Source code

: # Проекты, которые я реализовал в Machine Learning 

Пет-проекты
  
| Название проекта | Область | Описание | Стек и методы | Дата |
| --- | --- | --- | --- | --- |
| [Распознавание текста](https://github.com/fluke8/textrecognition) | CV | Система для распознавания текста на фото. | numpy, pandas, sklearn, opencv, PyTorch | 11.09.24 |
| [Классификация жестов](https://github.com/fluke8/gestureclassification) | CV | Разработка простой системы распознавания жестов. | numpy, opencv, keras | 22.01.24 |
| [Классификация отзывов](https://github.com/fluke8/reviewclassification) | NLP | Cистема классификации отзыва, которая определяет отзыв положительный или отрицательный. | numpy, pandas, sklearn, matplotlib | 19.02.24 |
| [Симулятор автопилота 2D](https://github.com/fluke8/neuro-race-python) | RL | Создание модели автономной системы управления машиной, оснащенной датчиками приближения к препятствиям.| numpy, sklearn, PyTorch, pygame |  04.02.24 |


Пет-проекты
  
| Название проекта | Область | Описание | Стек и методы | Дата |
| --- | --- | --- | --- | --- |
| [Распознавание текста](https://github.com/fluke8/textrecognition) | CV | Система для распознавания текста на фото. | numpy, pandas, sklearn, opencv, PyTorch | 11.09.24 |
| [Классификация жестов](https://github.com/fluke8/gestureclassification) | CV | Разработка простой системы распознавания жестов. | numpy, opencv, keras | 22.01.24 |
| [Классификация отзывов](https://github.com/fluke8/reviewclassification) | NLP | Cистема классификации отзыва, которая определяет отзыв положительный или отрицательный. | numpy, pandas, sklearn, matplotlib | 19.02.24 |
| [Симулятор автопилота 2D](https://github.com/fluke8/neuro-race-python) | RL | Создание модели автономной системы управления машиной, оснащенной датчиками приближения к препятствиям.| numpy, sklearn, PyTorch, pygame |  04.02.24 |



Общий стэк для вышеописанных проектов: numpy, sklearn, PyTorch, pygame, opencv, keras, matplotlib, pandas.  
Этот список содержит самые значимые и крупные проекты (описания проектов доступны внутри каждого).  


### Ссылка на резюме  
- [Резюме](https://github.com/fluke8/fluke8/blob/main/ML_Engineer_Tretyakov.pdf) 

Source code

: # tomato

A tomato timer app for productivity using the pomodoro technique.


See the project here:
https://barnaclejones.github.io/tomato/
----
EXERCISE: Copy out the data shown above without altering anything.

RESULT OF THIS EXERCISE:
Source code

: # Проекты, которые я реализовал в Machine Learning 

Пет-проекты
  
| Название проекта | Область | Описание | Стек и методы | Дата |
| --- | --- | --- | --- | --- |
| [Распознавание текста](https://github.com/fluke8/textrecognition) | CV | Система для распознавания текста на фото. | numpy, pandas, sklearn, opencv, PyTorch | 11.09.24 |
| [Классификация жестов](https://github.com/fluke8/gestureclassification) | CV | Разработка простой системы распознавания жестов. | numpy, opencv, keras | 22.01.24 |
| [Классификация отзывов](https://github.com/fluke8/reviewclassification) | NLP | Cистема классификации отзыва, которая определяет отзыв положительный или отрицательный. | numpy, pandas, sklearn, matplotlib | 19.02.24 |
| [Симулятор автопилота 2D](https://github.com/fluke8/neuro-race-python) | RL | Создание модели автономной системы управления машиной, оснащенной датчиками приближения к препятствиям.| numpy, sklearn, PyTorch, pygame |  04.02.24 |


Пет-проекты
  
| Название проекта | Область | Описание | Стек и методы | Дата |
| --- | --- | --- | --- | --- |
| [Распознавание текста](https://github.com/fluke8/textrecognition) | CV | Система для распознавания текста на фото. | numpy, pandas, sklearn, opencv, PyTorch | 11.09.24 |
| [Классификация жестов](https://github.com/fluke8/gestureclassification) | CV | Разработка простой системы распознавания жестов. | numpy, opencv, keras | 22.01.24 |
| [Классификация отзывов](https://github.com/fluke8/reviewclassification) | NLP | Cистема классификации отзыва, которая определяет отзыв положительный или отрицательный. | numpy, pandas, sklearn, matplotlib | 19.02.24 |
| [Симулятор автопилота 2D](https://github.com/fluke8/neuro-race-python) | RL | Создание модели автономной системы управления машиной, оснащенной датчиками приближения к препятствиям.| numpy, sklearn, PyTorch, pygame |  04.02.24 |



Общий стэк для вышеописанных проектов: numpy, sklearn, PyTorch, pygame, opencv, keras, matplotlib, pandas.  
Этот список содержит самые значимые и крупные проекты (описания проектов доступны внутри каждого).  


### Ссылка на резюме  
- [Резюме](https://github.com/fluke8/fluke8/blob/main/ML_Engineer_Tretyakov.pdf) 

Source code

: # tomato

A tomato timer app for productivity using the pomodoro technique.


See the project here:
https://barnaclejones.github.io/tomato/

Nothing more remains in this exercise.